From here, taking into account the relation \(\frac{d\widetilde{g}}{dw_0}\frac{1}{\widetilde{g}} = \frac{d\ln \widetilde{g}}{dw_0}\), we obtain, finally

$$\begin{aligned} \int \limits _{bD_s^\varepsilon } \frac{w_1^m}{w_0^m} \frac{d\widetilde{g}}{\widetilde{g}}&= 2\pi i \sum \nolimits _{k=0}^{m-1} \sum \nolimits _{i_1+\cdots +i_m=k} \frac{\frac{d^{i_1}w_1}{dw_0^{i_1}}(q_s)\cdots \frac{d^{i_m}w_1}{dw_0^{i_m}}(q_s)}{(m-k-1)} \frac{d^{m-k}}{dw_0^{m-k}}\\&\times \ln (\xi _0 w_0 + \xi _1 w_1 + w_2)|_{q_s}. \end{aligned}$$

It is a polynomial of degree at most \(m\) with respect to \(\xi _0\). \(\square \)

We will also use the following result, giving the effective characterization of functions \(\{ h_j(\xi _0,\xi _1) \}\) and \(\{P_m(\xi _0,\xi _1)\}\) satisfying Riemann–Burgers equations for \(\{h_j\}\) and system (6) for \(\{h_j\}\) and \(\{P_m\}\).
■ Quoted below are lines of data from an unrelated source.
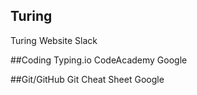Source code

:## Turing
Turing Website
Slack


##Coding
Typing.io
CodeAcademy
Google


##Git/GitHub
Git Cheat Sheet
Google
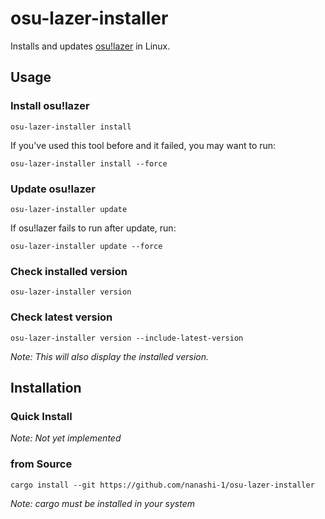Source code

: # osu-lazer-installer

Installs and updates [osu!lazer](https://github.com/ppy/osu-resources) in Linux.

## Usage

### Install osu!lazer

    osu-lazer-installer install


If you've used this tool before and it failed, you may want to run:

    osu-lazer-installer install --force

### Update osu!lazer

    osu-lazer-installer update

If osu!lazer fails to run after update, run:

    osu-lazer-installer update --force

### Check installed version

    osu-lazer-installer version

### Check latest version

    osu-lazer-installer version --include-latest-version

*Note: This will also display the installed version.*

## Installation

### Quick Install

*Note: Not yet implemented*

### from Source

    cargo install --git https://github.com/nanashi-1/osu-lazer-installer

*Note: cargo must be installed in your system*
Denote by \(\Omega _l^{(k)}\) the infinitesimal neighborhood of order \(k\) of the set \(\Omega _l\) in \(\{(z_1,z_2) :z_1 \in \Omega _l, \; z_2 \in \mathbb C\}\).

Theorem 2.2

Let \(X \subset {\mathbb {C}} {\mathrm {P}}^2 \setminus [0:1:0]\) be a complex curve without compact components, \(\gamma = bX \subset {\mathbb {C}}^2\). Fix \(l \in \{0,\ldots ,L\}\). Suppose that functions \(\widehat{h}_j\), \(j = 1\), ..., \(\mu _l\), are mutually distinct and analytic in \(\Omega ^{(1)}_l\) and satisfy the Riemann–Burgers equation in \(\xi \in \Omega ^{(1)}_l\):

$$\begin{aligned} \frac{\partial \widehat{h}_j}{\partial \xi _1}(\xi ) = \widehat{h}_j(\xi ) \frac{\partial \widehat{h}_j}{\partial \xi _0}(\xi ), \quad j = 1,\ldots , \mu _l. \end{aligned}$$

(7)

Then the functions \(\widehat{h}_j\), \(j = 1\), \(\ldots \), \(\mu _l\), satisfy the system

$$\begin{aligned} G_m(\xi ) = \sum \nolimits _{j=1}^{\mu _l} \widehat{h}_j^m(\xi ) + \widehat{P}_m(\xi ), \quad \xi \in \Omega ^{(1)}_l, \quad m = 1, 2, \ldots , \end{aligned}$$

(8)

where \(\widehat{P}_m\), \(m = 1\), \(2\), ..., are some analytic functions in \(\Omega ^{(1)}_l\), being polynomials of degree at most \(m\) with respect to \(\xi _0\), if and only if the functions \(\widehat{h}_j\), \(j=1\), ..., \(\mu _l\), satisfy the equation

$$\begin{aligned} 0 = \frac{\partial ^2}{\partial \xi _0^2} \biggl ( G_1(\xi ) - \sum \nolimits _{j=0}^{\mu _l} \widehat{h}_j(\xi ) \biggr ), \quad \xi \in \Omega ^{(1)}_l. \end{aligned}$$

(9)

Moreover, for minimal \(\{\mu _l\}\) with properties (7)–(9) there exists the unique set of functions \(\widehat{h}_j\), \(j=1\), ..., \(\mu _l\), satisfying the equivalent conditions (8)–(9) and the unique set of functions \(\widehat{P}_m\), \(m = 1\), \(2\), ..., from condition (8). Furthermore, \(\widehat{h}_j = h_j\), \(\widehat{P}_m = P_m\) for \(j = 1\), ..., \(\mu _l\), \(m = 1\), ..., where functions \(h_j\) and \(P_m\) are defined in Theorem (2.1).

Proof

Necessity. From (8) it follows that

$$\begin{aligned} G_1(\xi ) - \sum \nolimits _{j=1}^{\mu _l} \widehat{h}_j(\xi ) = \widehat{P}_1(\xi ), \quad \xi \in \Omega ^{(1)}_l. \end{aligned}$$

Differentiating the latter equality two times with respect to \(\xi _0\) and taking into account that \(\widehat{P}_1\) is a polynomial in \(\xi _0\) of degree at most \(1\) we obtain (9).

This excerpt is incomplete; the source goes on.